(Data records)
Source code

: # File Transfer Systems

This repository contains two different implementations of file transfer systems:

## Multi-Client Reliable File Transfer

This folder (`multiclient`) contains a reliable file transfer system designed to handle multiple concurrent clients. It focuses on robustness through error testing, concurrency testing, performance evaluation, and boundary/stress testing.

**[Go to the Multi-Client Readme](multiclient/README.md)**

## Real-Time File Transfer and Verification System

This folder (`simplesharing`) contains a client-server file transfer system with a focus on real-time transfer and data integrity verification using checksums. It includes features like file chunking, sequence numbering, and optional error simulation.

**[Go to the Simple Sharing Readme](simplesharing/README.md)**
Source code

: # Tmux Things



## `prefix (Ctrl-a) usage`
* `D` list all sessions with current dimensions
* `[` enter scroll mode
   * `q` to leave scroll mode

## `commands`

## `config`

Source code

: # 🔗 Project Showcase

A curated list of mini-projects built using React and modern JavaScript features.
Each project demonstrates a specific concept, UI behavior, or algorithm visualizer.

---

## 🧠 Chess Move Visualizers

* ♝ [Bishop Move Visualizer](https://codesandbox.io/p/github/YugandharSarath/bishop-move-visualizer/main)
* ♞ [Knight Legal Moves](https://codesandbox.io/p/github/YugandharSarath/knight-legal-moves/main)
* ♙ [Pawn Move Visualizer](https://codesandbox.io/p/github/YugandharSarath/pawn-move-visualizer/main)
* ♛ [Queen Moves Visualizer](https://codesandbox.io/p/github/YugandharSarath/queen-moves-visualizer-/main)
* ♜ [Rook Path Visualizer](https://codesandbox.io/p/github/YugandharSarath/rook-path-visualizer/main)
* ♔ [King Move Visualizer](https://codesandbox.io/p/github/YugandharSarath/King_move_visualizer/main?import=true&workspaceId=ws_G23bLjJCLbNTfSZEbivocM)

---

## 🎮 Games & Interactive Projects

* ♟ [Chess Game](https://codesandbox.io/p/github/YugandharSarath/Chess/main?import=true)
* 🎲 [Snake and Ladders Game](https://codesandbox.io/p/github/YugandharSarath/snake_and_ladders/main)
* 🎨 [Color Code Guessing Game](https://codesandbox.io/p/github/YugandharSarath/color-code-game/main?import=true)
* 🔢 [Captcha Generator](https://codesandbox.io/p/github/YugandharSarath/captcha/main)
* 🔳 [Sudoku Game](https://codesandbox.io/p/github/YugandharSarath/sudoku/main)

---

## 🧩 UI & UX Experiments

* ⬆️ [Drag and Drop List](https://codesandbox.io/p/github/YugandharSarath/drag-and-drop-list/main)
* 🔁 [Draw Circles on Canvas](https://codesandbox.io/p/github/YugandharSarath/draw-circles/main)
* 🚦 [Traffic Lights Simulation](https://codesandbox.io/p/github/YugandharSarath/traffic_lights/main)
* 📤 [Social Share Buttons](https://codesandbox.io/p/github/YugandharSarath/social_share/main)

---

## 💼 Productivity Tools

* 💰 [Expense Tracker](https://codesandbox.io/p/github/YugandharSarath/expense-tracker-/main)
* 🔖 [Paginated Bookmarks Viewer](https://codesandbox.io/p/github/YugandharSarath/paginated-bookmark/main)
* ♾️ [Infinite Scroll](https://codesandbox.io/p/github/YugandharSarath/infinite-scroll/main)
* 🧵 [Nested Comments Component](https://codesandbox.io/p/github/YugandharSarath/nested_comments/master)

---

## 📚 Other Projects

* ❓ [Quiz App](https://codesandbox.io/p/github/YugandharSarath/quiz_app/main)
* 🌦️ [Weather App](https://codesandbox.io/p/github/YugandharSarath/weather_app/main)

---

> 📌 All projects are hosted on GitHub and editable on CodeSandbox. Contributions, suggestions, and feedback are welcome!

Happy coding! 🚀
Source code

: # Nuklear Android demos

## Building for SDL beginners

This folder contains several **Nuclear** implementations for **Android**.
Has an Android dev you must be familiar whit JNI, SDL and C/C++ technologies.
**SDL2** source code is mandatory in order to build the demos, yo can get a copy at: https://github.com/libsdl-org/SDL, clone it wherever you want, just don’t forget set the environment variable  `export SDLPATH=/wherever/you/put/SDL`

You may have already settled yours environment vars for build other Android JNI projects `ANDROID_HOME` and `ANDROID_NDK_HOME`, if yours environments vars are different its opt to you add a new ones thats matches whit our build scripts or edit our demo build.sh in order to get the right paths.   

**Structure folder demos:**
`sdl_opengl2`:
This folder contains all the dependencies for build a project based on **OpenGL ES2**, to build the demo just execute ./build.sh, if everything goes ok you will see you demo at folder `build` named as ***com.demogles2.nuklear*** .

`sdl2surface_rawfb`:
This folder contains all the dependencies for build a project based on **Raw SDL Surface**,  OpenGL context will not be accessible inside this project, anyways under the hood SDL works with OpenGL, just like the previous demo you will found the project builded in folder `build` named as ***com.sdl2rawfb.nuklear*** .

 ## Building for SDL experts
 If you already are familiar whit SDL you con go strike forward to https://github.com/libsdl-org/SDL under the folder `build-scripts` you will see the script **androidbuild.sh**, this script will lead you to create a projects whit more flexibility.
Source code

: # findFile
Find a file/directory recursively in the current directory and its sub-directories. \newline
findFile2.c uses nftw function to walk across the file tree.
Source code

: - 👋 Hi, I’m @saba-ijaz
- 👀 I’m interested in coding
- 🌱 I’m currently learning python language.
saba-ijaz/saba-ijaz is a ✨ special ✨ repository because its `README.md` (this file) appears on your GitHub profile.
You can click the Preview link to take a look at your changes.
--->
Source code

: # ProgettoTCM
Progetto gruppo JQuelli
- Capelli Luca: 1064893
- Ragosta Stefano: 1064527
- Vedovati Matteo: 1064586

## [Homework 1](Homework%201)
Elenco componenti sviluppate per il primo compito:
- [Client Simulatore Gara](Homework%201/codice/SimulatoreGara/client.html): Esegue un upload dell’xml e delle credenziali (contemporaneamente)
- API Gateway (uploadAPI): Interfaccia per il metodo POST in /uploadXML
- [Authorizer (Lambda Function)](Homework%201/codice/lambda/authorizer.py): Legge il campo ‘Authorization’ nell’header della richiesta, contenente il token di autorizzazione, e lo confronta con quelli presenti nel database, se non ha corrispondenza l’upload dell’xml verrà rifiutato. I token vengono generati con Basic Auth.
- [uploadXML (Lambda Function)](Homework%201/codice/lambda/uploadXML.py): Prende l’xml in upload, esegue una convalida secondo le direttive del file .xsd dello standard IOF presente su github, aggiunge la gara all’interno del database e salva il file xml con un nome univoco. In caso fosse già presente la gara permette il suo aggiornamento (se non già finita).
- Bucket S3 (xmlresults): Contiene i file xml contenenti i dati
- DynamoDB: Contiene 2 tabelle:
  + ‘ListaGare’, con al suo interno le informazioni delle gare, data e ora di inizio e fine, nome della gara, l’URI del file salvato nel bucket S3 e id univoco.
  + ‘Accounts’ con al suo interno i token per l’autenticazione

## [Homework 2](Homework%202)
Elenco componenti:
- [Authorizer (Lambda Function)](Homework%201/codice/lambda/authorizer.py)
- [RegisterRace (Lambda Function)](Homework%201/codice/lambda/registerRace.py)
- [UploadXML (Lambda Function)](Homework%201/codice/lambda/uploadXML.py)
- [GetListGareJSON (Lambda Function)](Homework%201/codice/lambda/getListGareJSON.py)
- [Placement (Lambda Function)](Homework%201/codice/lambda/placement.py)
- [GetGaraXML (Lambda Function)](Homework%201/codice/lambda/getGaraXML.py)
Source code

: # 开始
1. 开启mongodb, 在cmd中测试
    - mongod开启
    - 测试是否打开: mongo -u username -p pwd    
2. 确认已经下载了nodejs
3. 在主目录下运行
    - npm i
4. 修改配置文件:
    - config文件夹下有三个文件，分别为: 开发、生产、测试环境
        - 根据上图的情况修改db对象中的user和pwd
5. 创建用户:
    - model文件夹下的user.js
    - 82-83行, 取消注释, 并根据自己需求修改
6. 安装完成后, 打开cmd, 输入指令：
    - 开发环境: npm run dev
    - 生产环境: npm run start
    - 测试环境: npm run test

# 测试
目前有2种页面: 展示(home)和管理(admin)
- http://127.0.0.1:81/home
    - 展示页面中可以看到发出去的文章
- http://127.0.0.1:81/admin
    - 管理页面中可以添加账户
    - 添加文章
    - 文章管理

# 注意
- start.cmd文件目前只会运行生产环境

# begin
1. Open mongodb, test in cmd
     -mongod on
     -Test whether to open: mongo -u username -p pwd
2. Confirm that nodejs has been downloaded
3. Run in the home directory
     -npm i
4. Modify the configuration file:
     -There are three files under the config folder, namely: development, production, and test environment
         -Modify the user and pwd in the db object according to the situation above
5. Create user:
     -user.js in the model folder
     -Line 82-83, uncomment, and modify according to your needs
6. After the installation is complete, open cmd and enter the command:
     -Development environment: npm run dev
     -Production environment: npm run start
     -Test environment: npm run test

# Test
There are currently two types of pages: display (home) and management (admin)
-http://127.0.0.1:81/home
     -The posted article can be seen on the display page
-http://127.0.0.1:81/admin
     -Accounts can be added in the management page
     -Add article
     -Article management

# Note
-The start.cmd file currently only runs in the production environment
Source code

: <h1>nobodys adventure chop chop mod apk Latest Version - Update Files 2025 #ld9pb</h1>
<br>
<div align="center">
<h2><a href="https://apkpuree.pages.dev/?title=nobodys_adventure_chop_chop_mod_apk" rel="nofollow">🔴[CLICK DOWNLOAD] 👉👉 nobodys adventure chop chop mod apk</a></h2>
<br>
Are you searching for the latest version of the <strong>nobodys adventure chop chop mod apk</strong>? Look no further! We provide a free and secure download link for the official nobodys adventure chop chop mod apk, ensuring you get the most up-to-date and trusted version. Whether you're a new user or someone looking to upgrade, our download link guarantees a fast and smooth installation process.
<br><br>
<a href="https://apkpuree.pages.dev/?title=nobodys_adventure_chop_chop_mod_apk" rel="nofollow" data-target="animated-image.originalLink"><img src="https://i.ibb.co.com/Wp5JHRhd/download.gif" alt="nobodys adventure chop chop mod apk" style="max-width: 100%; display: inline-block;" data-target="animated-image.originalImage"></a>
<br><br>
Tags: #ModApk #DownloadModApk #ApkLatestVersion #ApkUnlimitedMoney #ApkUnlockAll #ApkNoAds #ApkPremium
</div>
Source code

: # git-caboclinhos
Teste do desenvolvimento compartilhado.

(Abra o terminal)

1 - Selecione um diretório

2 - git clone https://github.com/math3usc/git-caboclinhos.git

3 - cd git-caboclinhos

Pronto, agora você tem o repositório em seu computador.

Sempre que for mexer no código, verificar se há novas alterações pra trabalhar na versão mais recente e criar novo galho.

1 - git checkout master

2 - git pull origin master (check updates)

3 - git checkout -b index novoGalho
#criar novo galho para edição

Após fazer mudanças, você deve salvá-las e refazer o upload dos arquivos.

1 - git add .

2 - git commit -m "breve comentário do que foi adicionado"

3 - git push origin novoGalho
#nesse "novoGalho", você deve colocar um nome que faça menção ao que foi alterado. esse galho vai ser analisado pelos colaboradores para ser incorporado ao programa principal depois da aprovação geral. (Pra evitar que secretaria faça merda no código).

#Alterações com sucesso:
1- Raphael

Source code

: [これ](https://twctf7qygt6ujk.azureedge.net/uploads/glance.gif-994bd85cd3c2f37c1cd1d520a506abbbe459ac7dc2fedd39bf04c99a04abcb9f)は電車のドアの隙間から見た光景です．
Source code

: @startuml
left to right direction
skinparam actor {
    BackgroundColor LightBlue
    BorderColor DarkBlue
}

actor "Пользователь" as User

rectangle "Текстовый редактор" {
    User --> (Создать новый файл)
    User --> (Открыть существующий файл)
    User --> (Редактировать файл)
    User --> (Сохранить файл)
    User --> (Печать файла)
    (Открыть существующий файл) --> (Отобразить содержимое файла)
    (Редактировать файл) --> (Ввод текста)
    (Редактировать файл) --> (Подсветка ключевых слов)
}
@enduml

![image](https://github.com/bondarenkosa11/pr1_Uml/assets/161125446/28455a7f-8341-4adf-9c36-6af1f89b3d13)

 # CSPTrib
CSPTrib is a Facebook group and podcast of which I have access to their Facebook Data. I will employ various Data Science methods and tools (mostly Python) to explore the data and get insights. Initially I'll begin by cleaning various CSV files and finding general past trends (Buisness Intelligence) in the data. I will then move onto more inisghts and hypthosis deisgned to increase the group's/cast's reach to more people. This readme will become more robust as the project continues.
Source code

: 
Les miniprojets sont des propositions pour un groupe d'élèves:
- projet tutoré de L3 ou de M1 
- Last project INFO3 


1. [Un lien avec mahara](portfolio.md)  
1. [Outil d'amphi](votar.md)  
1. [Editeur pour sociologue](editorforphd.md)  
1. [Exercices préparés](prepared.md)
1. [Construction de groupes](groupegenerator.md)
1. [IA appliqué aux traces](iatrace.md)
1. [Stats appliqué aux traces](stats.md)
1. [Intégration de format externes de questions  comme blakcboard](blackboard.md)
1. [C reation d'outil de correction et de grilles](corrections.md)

WHAT YOU HAVE TO DO:
Nothing but the lines from the beginning of the records through the line with "Simple Sharing Readme](simplesharing/README.md)**" should appear, each printed exactly.

FINAL ANSWER:
Source code

: # File Transfer Systems

This repository contains two different implementations of file transfer systems:

## Multi-Client Reliable File Transfer

This folder (`multiclient`) contains a reliable file transfer system designed to handle multiple concurrent clients. It focuses on robustness through error testing, concurrency testing, performance evaluation, and boundary/stress testing.

**[Go to the Multi-Client Readme](multiclient/README.md)**

## Real-Time File Transfer and Verification System

This folder (`simplesharing`) contains a client-server file transfer system with a focus on real-time transfer and data integrity verification using checksums. It includes features like file chunking, sequence numbering, and optional error simulation.

**[Go to the Simple Sharing Readme](simplesharing/README.md)**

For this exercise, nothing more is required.